INCOMPLETE INFORMATION IN MULTIDIMENSIONAL DATABASES | Multidimensional Databases: Problems and Solutions

While multidimensional data models that store and manage complete information have been studied extensively, there are only a few papers that address incomplete information for multidimensional databases.

Shoshani (1997) compares multidimensional databases with statistical data models. In the tradition of the influential SUBJECT data model (Chan & Shoshani, 1981), multidimensional data models support only two kinds of nodes: cluster nodes (for units) and cross-product nodes (for combining dimensions). The greater sophistication in describing statistical data found in later statistical data models such as SAM* (Su, 1983) and STORM (Rafanelli & Shoshani, 1990) is absent from most multidimensional data models because of a difference in data modeling requirements. Statistical data models are designed to model complicated, nonstandard, heterogeneous, real-world data sets, whereas multidimensional database models create their own simple, standard, homogeneous statistical data set; consequently a simpler data model suffices. The statistical database aspect of multidimensional databases is best understood as an extension of the work done by Malvestuto (and others) on data integration in statistical databases (Malvestuto, 1991). Data integration creates a unified view of a set of different, but homogeneous, statistical tables.

Dyreson (1996) first wrote about incomplete information in a multidimensional database context. He developed a data cube (a multidimensional database) that can contain regions of unknown values. Queries on the unknown regions are either redirected to the nearest complete information regions or computed along with completeness measures. The completeness measure is a percentage of how much complete information is used in the evaluation of a query. The key to the incomplete data cube is a high-level specification of which regions in multidimensional space are complete, an idea that first gained acceptance in semantic, statistical data models (Sato, 1991). Efficient algorithms to query, update, and reorganize the cube are given. Dyreson (1997) describes a research prototype that automates the loading of data from log files into an incomplete data cube.

Making use of incomplete regions within a complete cube is also the motivation behind quasi-cubes (Barbará & Sullivan, 1997). A quasi-cube trades accuracy for space. In a quasi-cube, regions of an eager (fully materialized) multidimensional database are replaced with a single approximated value. The approximated value is subsequently used in operations to quickly provide an estimate of an actual value. Complete, accurate values can be computed from the base data when desired. The approximation is a kind of incomplete information. Quasi-cubes have techniques for differentiating between approximated data and complete data in a query.
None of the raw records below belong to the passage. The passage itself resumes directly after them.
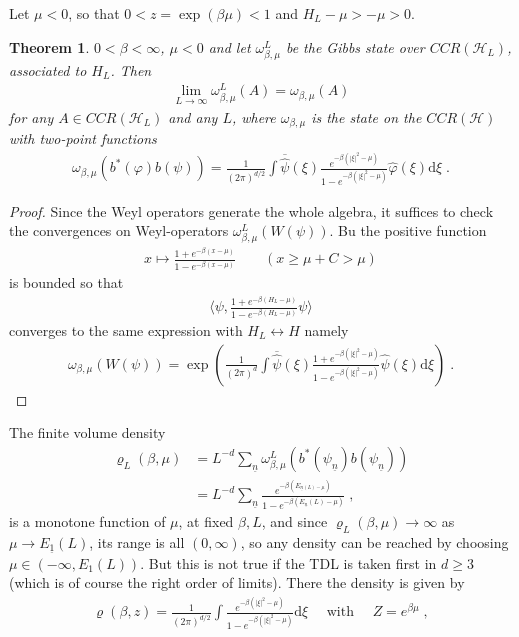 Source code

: \documentclass[
a4paper, %
11pt, %
onecolumn, %
openany, %
]{memoir}
\theoremstyle{definition}
\theoremstyle{remark}
\theoremstyle{plain}
\newtheorem{theorem}[definition]{Theorem}
\begin{document}
	Let $\mu<0$, so that $0<z=\exp(\beta \mu)<1$ and $H_L-\mu>-\mu>0$.
	\begin{theorem}
		$0<\beta<\infty$, $\mu<0$ and let $\omega_{\beta,\mu}^L$ be the Gibbs state over $CCR(\mathcal{H}_L)$, associated to $H_L$. Then \begin{align}
		\lim_{L\rightarrow\infty}\omega_{\beta,\mu}^L(A)=\omega_{\beta,\mu}(A)
		\end{align}
		for any $A\in CCR(\mathcal{H}_{L})$ and any $L$, where $\omega_{\beta,\mu}$ is the state on the $CCR(\mathcal{H})$ with two-point functions \begin{align}
		\omega_{\beta,\mu}(b^*(\varphi)b(\psi))=\frac{1}{(2\pi)^{d/2}}\int \overline{\hat{\psi}}(\xi)\frac{e^{-\beta(|\xi|^2-\mu)}}{1-e^{-\beta(|\xi|^2-\mu)}}\hat{\varphi}(\xi)\mathrm{d}\xi\; .
		\end{align}
	\end{theorem}
\begin{proof}
	Since the Weyl operators generate the whole algebra, it suffices to check the convergences on Weyl-operators $\omega_{\beta,\mu}^L(W(\psi))$. Bu the positive function \begin{align}
	x\mapsto \frac{1+e^{-\beta(x-\mu)}}{1-e^{-\beta(x-\mu)}}\qquad (x\geq \mu+C>\mu)
	\end{align}
	is bounded so that \begin{align}
	\langle \psi, \frac{1+e^{-\beta(H_L-\mu)}}{1-e^{-\beta(H_L-\mu)}}\psi\rangle
	\end{align}
	converges to the same expression with $H_L\leftrightarrow H$ namely \begin{align}
	\omega_{\beta,\mu}(W(\psi))=\exp\left(\frac{1}{(2\pi)^d}\int \overline{\hat{\psi}}(\xi)\frac{1+e^{-\beta(|\xi|^2-\mu)}}{1-e^{-\beta(|\xi|^2-\mu)}}\hat{\psi}(\xi)\mathrm{d}\xi\right)\; .
	\end{align}
\end{proof}
The finite volume density \begin{align}
\varrho_L(\beta,\mu)&=L^{-d}\sum_{\underline{n}}\omega_{\beta,\mu}^L(b^*(\psi_{\underline{n}})b(\psi_{\underline{n}}))\\
&=L^{-d}\sum_{\underline{n}}\frac{e^{-\beta(E_{\underline{n}(L)-\mu})}}{1-e^{-\beta(E_{\underline{n}}(L)-\mu)}}\; ,
\end{align}
is a monotone function of $\mu$, at fixed $\beta, L$, and since $\varrho_L(\beta,\mu)\rightarrow\infty$ as $\mu\rightarrow E_{\underline{1}}(L)$, its range is all $(0,\infty)$, so any density can be reached by choosing $\mu\in(-\infty,E_1(L))$. But this is not true if the TDL is taken first in $d\geq 3$ (which is of course the right order of limits). There the density is given by \begin{align}
\varrho(\beta, z)=\frac{1}{(2\pi)^{d/2}} \int \frac{e^{-\beta(|\xi|^2-\mu)}}{1-e^{-\beta(|\xi|^2-\mu)}}\mathrm{d}\xi \quad\text{ with }\quad Z=e^{\beta\mu}\;,
\end{align}
\end{document}
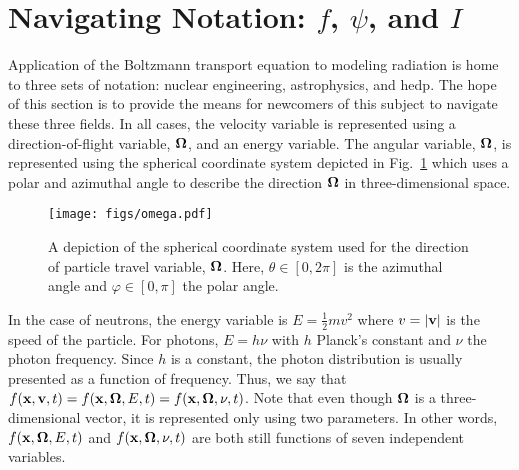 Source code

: \documentclass[../doc.tex]{subfiles}
\begin{document}
\section{Navigating Notation: $f$, $\psi$, and $I$}
Application of the Boltzmann transport equation to modeling radiation is home to three sets of notation: nuclear engineering, astrophysics, and \gls{hedp}. The hope of this section is to provide the means for newcomers of this subject to navigate these three fields. In all cases, the velocity variable is represented using a direction-of-flight variable, $\boldsymbol{\Omega}$, and an energy variable. 
The angular variable, $\boldsymbol{\Omega}$, is represented using the spherical coordinate system depicted in Fig.~\ref{trans:omega_diagram} which uses a polar and azimuthal angle to describe the direction $\boldsymbol{\Omega}$ in three-dimensional space. 
\begin{figure}
\centering
\texttt{[image: figs/omega.pdf]}
\caption{A depiction of the spherical coordinate system used for the direction of particle travel variable, $\boldsymbol{\Omega}$. Here, $\theta \in [0,2\pi]$ is the azimuthal angle and $\varphi \in [0,\pi]$ the polar angle. }
\label{trans:omega_diagram}
\end{figure}
In the case of neutrons, the energy variable is $E = \frac{1}{2}mv^2$ where $v = |\boldsymbol{\mathrm{v}}|$ is the speed of the particle. For photons, $E = h\nu$ with $h$ Planck's constant and $\nu$ the photon frequency. Since $h$ is a constant, the photon distribution is usually presented as a function of frequency. Thus, we say that $f(\boldsymbol{\mathrm{x}},\boldsymbol{\mathrm{v}},t) = f(\boldsymbol{\mathrm{x}},\boldsymbol{\Omega},E,t) = f(\boldsymbol{\mathrm{x}},\boldsymbol{\Omega},\nu,t)$. Note that even though $\boldsymbol{\Omega}$ is a three-dimensional vector, it is represented only using two parameters. In other words, $f(\boldsymbol{\mathrm{x}},\boldsymbol{\Omega},E,t)$ and $f(\boldsymbol{\mathrm{x}},\boldsymbol{\Omega},\nu,t)$ are both still functions of seven independent variables. 
\end{document}
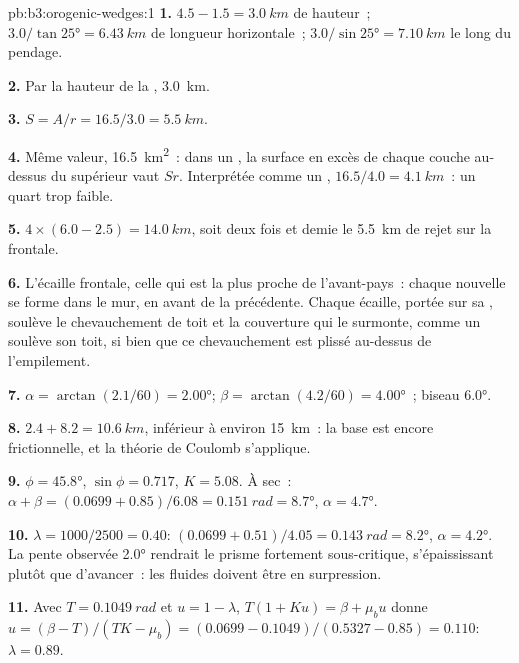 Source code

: \begin{solution}{pb:b3:orogenic-wedges:1}
\textbf{1.} $4.5 - 1.5 = \qty{3.0}{km}$ de hauteur~; $3.0/\tan\ang{25} =
\qty{6.43}{km}$ de longueur horizontale~; $3.0/\sin\ang{25} = \qty{7.10}{km}$ le long
du pendage.

\textbf{2.} Par la hauteur de la , \qty{3.0}{km}.

\textbf{3.} $S = A/r = 16.5/3.0 = \qty{5.5}{km}$.

\textbf{4.} Même valeur, \qty{16.5}{km^2}~: dans un , la surface en excès
de chaque couche au-dessus du  supérieur vaut $Sr$. Interprétée comme un , $16.5/4.0 =
\qty{4.1}{km}$~: un quart trop faible.

\textbf{5.} $4\times(6.0 - 2.5) = \qty{14.0}{km}$, soit deux fois et demie le
\qty{5.5}{km} de rejet sur la  frontale.

\textbf{6.} L'écaille frontale, celle qui est la plus proche de l'avant-pays~: chaque nouvelle 
se forme dans le mur, en avant de la précédente. Chaque écaille, portée sur sa ,
soulève le chevauchement de toit et la couverture qui le surmonte, comme un  soulève son
toit, si bien que ce chevauchement est plissé au-dessus de l'empilement.

\textbf{7.} $\alpha = \arctan(2.1/60) = \ang{2.00}$; $\beta =
\arctan(4.2/60) = \ang{4.00}$~; biseau \ang{6.0}.

\textbf{8.} $2.4 + 8.2 = \qty{10.6}{km}$, inférieur à environ \qty{15}{km}~: la
base est encore frictionnelle, et la théorie de Coulomb s'applique.

\textbf{9.} $\phi = \ang{45.8}$, $\sin\phi = 0.717$, $K = 5.08$. À sec~:
$\alpha + \beta = (0.0699 + 0.85)/6.08 = \qty{0.151}{rad} = \ang{8.7}$,
$\alpha = \ang{4.7}$.

\textbf{10.} $\lambda = 1000/2500 = 0.40$: $(0.0699 + 0.51)/4.05 =
\qty{0.143}{rad} = \ang{8.2}$, $\alpha = \ang{4.2}$. La pente observée \ang{2.0}
rendrait le prisme fortement sous-critique, s'épaississant plutôt que d'avancer~:
les fluides doivent être en surpression.

\textbf{11.} Avec $T = \qty{0.1049}{rad}$ et $u = 1 - \lambda$, $T(1 + Ku) =
\beta + \mu_bu$ donne $u = (\beta - T)/(TK - \mu_b) = (0.0699 -
0.1049)/(0.5327 - 0.85) = 0.110$: $\lambda = 0.89$.


\end{solution}
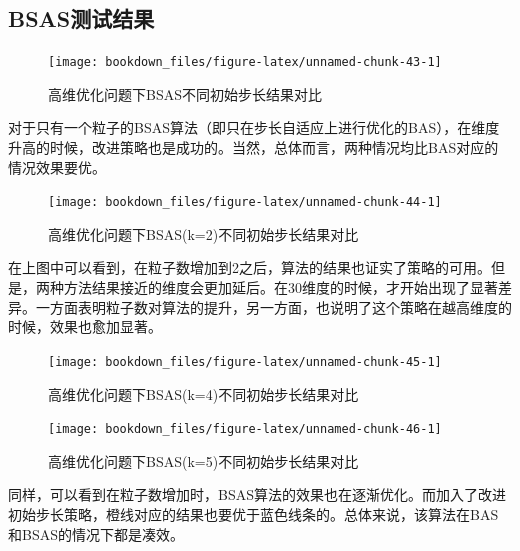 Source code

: \documentclass[]{ctexbook}
\begin{document}
\subsection{BSAS测试结果}\label{bsas}

\begin{figure}

{\centering \texttt{[image: bookdown\_files/figure-latex/unnamed-chunk-43-1]} 

}

\caption{高维优化问题下BSAS不同初始步长结果对比}\label{fig:unnamed-chunk-43}
\end{figure}

对于只有一个粒子的BSAS算法（即只在步长自适应上进行优化的BAS），在维度升高的时候，改进策略也是成功的。当然，总体而言，两种情况均比BAS对应的情况效果要优。

\begin{figure}

{\centering \texttt{[image: bookdown\_files/figure-latex/unnamed-chunk-44-1]} 

}

\caption{高维优化问题下BSAS(k=2)不同初始步长结果对比}\label{fig:unnamed-chunk-44}
\end{figure}

在上图中可以看到，在粒子数增加到2之后，算法的结果也证实了策略的可用。但是，两种方法结果接近的维度会更加延后。在30维度的时候，才开始出现了显著差异。一方面表明粒子数对算法的提升，另一方面，也说明了这个策略在越高维度的时候，效果也愈加显著。

\begin{figure}

{\centering \texttt{[image: bookdown\_files/figure-latex/unnamed-chunk-45-1]} 

}

\caption{高维优化问题下BSAS(k=4)不同初始步长结果对比}\label{fig:unnamed-chunk-45}
\end{figure}

\begin{figure}

{\centering \texttt{[image: bookdown\_files/figure-latex/unnamed-chunk-46-1]} 

}

\caption{高维优化问题下BSAS(k=5)不同初始步长结果对比}\label{fig:unnamed-chunk-46}
\end{figure}

同样，可以看到在粒子数增加时，BSAS算法的效果也在逐渐优化。而加入了改进初始步长策略，橙线对应的结果也要优于蓝色线条的。总体来说，该算法在BAS和BSAS的情况下都是凑效。
\end{document}
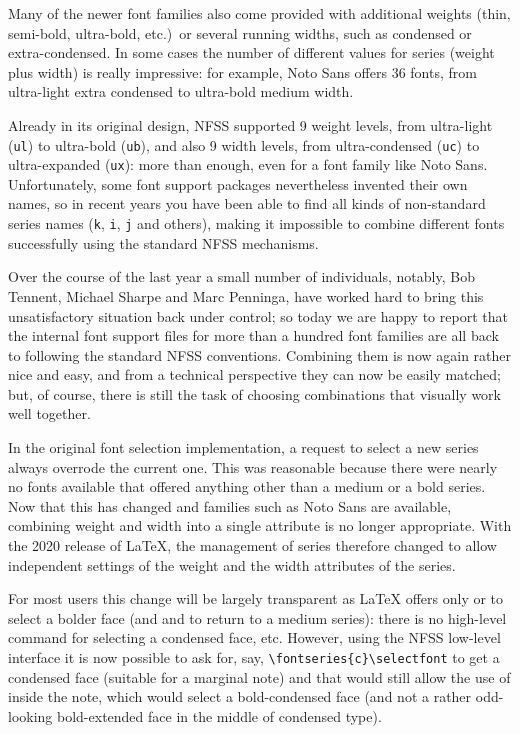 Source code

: \documentclass{ltnews}
\begin{document}
Many of the newer font families also come provided with additional
weights (thin, semi-bold, ultra-bold, etc.)\ or several running widths,
such as condensed or extra-condensed.  In some cases the number of
different values for series (weight plus width) is really impressive:
for example, Noto Sans
offers 36 fonts, from ultra-light extra condensed to ultra-bold medium width.

Already in its original design, NFSS supported 9 weight levels, from
ultra-light (\texttt{ul}) to ultra-bold (\texttt{ub}), and also 9 width
levels, from ultra-condensed (\texttt{uc}) to ultra-expanded
(\texttt{ux}):  more than enough, even for a font family like Noto
Sans. Unfortunately, some font support packages nevertheless invented
their own names, so in recent years you have been able to find all kinds of
non-standard series names (\texttt{k}, \texttt{i}, \texttt{j} and
others), making it impossible to combine different fonts successfully
using the standard NFSS mechanisms.

Over the course of the last year a small number of individuals,
notably, Bob Tennent, Michael Sharpe and Marc Penninga, have worked hard to
bring this unsatisfactory situation back under control; so today we are
happy to report that the internal font support files for more than a
hundred font families are all back to following the standard NFSS conventions.
Combining them is now again rather nice and easy, and from a technical
perspective they can now be easily matched; but, of course,
there is still the task of choosing combinations that visually work
well together.

In the original font selection implementation, a request to select a new series
always overrode the current one. This was reasonable because there
were nearly no fonts available that offered anything other than a
medium or a bold series. Now that this has changed and families such
as Noto Sans are available, combining weight and width into a single
attribute is no longer appropriate. With the 2020 release of \LaTeX{},
the management of series therefore changed to allow independent
settings of the weight and the width attributes of the series.

For most users this change will be largely transparent as \LaTeX{}
offers only  or  to select a bolder face (and
 and  to return to a medium series): there is no
high-level command for selecting a condensed face, etc. However, using
the NFSS low-level interface it is now possible to ask for, say,
\verb=\fontseries{c}\selectfont= to get a condensed
face (suitable for a marginal note) and that would still allow
the use of  inside the note, which would
select a bold-condensed face (and not a rather odd-looking
bold-extended face in the middle of condensed type).
\end{document}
Pedersen et al. (1999, 2001) describe a complete multidimensional data model that supports both incomplete data and metadata (among other things). One culprit that leads to uncertainty in aggregate values is an incompletely specified hierarchy in the metadata. Pourabbas & Rafanelli (2000) refer to incomplete hierarchies as partial classification hierarchies. For example, consider the problem of non-strictness, that is, many-to-many mappings between categories, in a hierarchy. Aggregating nodes that contribute to more than one unit may lead to problems. If a tomato is categorized as both a fruit and a vegetable, the computation of an aggregate value for produce (which includes both fruits and vegetables) will be incorrect because tomatoes will have been considered twice. In some sense the problem is caused by an incomplete, but very human, specification of the hierarchy. A complete specification would have a category for vegetable-fruits that would contribute exactly once to each of the produce, fruit, and vegetable categories. Research in this area has proposed efficient techniques to automatically translate among specifications.

Jagadish et al. (1999) also discuss techniques for handling problems in the specification of metadata and how to aggregate with imprecise values in the grouping attributes (those that map to somewhere above the base of the hierarchy).